From: Andrea Righi <andrea.righi@canonical.com>
To: Tejun Heo <tj@kernel.org>
Cc: torvalds@linux-foundation.org, mingo@redhat.com,
peterz@infradead.org, juri.lelli@redhat.com,
vincent.guittot@linaro.org, dietmar.eggemann@arm.com,
rostedt@goodmis.org, bsegall@google.com, mgorman@suse.de,
bristot@redhat.com, vschneid@redhat.com, ast@kernel.org,
daniel@iogearbox.net, andrii@kernel.org, martin.lau@kernel.org,
joshdon@google.com, brho@google.com, pjt@google.com,
derkling@google.com, haoluo@google.com, dvernet@meta.com,
dschatzberg@meta.com, dskarlat@cs.cmu.edu, riel@surriel.com,
changwoo@igalia.com, himadrics@inria.fr, memxor@gmail.com,
linux-kernel@vger.kernel.org, bpf@vger.kernel.org,
kernel-team@meta.com
Subject: Re: [PATCH 12/36] sched_ext: Implement BPF extensible scheduler class
Date: Mon, 13 Nov 2023 15:04:24 -0500 [thread overview]
Message-ID: <ZVKBSIPqJnAvrE3g@gpd> (raw)
In-Reply-To: <20231111024835.2164816-13-tj@kernel.org>
On Fri, Nov 10, 2023 at 04:47:38PM -1000, Tejun Heo wrote:
> Implement a new scheduler class sched_ext (SCX), which allows scheduling
> policies to be implemented as BPF programs to achieve the following:
>
> 1. Ease of experimentation and exploration: Enabling rapid iteration of new
> scheduling policies.
>
> 2. Customization: Building application-specific schedulers which implement
> policies that are not applicable to general-purpose schedulers.
>
> 3. Rapid scheduler deployments: Non-disruptive swap outs of scheduling
> policies in production environments.
>
> sched_ext leverages BPF’s struct_ops feature to define a structure which
> exports function callbacks and flags to BPF programs that wish to implement
> scheduling policies.
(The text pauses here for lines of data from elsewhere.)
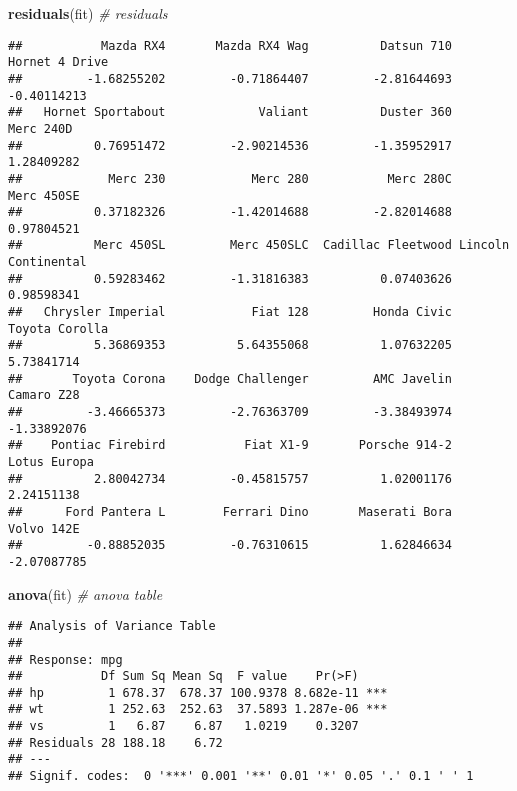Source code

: \documentclass[]{article}
\newenvironment{Shaded}{\begin{snugshade}}{\end{snugshade}}
\newcommand{\CommentTok}[1]{\textcolor[rgb]{0.56,0.35,0.01}{\textit{#1}}}
\newcommand{\KeywordTok}[1]{\textcolor[rgb]{0.13,0.29,0.53}{\textbf{#1}}}
\newcommand{\NormalTok}[1]{#1}
\begin{document}
\begin{Shaded}
\begin{Highlighting}[]
\KeywordTok{residuals}\NormalTok{(fit) }\CommentTok{# residuals}
\end{Highlighting}
\end{Shaded}

\begin{verbatim}
##           Mazda RX4       Mazda RX4 Wag          Datsun 710      Hornet 4 Drive 
##         -1.68255202         -0.71864407         -2.81644693         -0.40114213 
##   Hornet Sportabout             Valiant          Duster 360           Merc 240D 
##          0.76951472         -2.90214536         -1.35952917          1.28409282 
##            Merc 230            Merc 280           Merc 280C          Merc 450SE 
##          0.37182326         -1.42014688         -2.82014688          0.97804521 
##          Merc 450SL         Merc 450SLC  Cadillac Fleetwood Lincoln Continental 
##          0.59283462         -1.31816383          0.07403626          0.98598341 
##   Chrysler Imperial            Fiat 128         Honda Civic      Toyota Corolla 
##          5.36869353          5.64355068          1.07632205          5.73841714 
##       Toyota Corona    Dodge Challenger         AMC Javelin          Camaro Z28 
##         -3.46665373         -2.76363709         -3.38493974         -1.33892076 
##    Pontiac Firebird           Fiat X1-9       Porsche 914-2        Lotus Europa 
##          2.80042734         -0.45815757          1.02001176          2.24151138 
##      Ford Pantera L        Ferrari Dino       Maserati Bora          Volvo 142E 
##         -0.88852035         -0.76310615          1.62846634         -2.07087785
\end{verbatim}

\begin{Shaded}
\begin{Highlighting}[]
\KeywordTok{anova}\NormalTok{(fit) }\CommentTok{# anova table }
\end{Highlighting}
\end{Shaded}

\begin{verbatim}
## Analysis of Variance Table
## 
## Response: mpg
##           Df Sum Sq Mean Sq  F value    Pr(>F)    
## hp         1 678.37  678.37 100.9378 8.682e-11 ***
## wt         1 252.63  252.63  37.5893 1.287e-06 ***
## vs         1   6.87    6.87   1.0219    0.3207    
## Residuals 28 188.18    6.72                       
## ---
## Signif. codes:  0 '***' 0.001 '**' 0.01 '*' 0.05 '.' 0.1 ' ' 1
\end{verbatim}
\end{document}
The struct_ops structure exported by sched_ext is
> struct sched_ext_ops, and is conceptually similar to struct sched_class. The
> role of sched_ext is to map the complex sched_class callbacks to the more
> simple and ergonomic struct sched_ext_ops callbacks.
>
> For more detailed discussion on the motivations and overview, please refer
> to the cover letter.
>
> Later patches will also add several example schedulers and documentation.
>
> This patch implements the minimum core framework to enable implementation of
> BPF schedulers. Subsequent patches will gradually add functionalities
> including safety guarantee mechanisms, nohz and cgroup support.
>
> include/linux/sched/ext.h defines struct sched_ext_ops. With the comment on
> top, each operation should be self-explanatory. The followings are worth
> noting:
>
> * Both "sched_ext" and its shorthand "scx" are used. If the identifier
> already has "sched" in it, "ext" is used; otherwise, "scx".
>
> * In sched_ext_ops, only .name is mandatory. Every operation is optional and
> if omitted a simple but functional default behavior is provided.
>
> * A new policy constant SCHED_EXT is added and a task can select sched_ext
> by invoking sched_setscheduler(2) with the new policy constant. However,
> if the BPF scheduler is not loaded, SCHED_EXT is the same as SCHED_NORMAL
> and the task is scheduled by CFS. When the BPF scheduler is loaded, all
> tasks which have the SCHED_EXT policy are switched to sched_ext.
>
> * To bridge the workflow imbalance between the scheduler core and
> sched_ext_ops callbacks, sched_ext uses simple FIFOs called dispatch
> queues (dsq's). By default, there is one global dsq (SCX_DSQ_GLOBAL), and
> one local per-CPU dsq (SCX_DSQ_LOCAL). SCX_DSQ_GLOBAL is provided for
> convenience and need not be used by a scheduler that doesn't require it.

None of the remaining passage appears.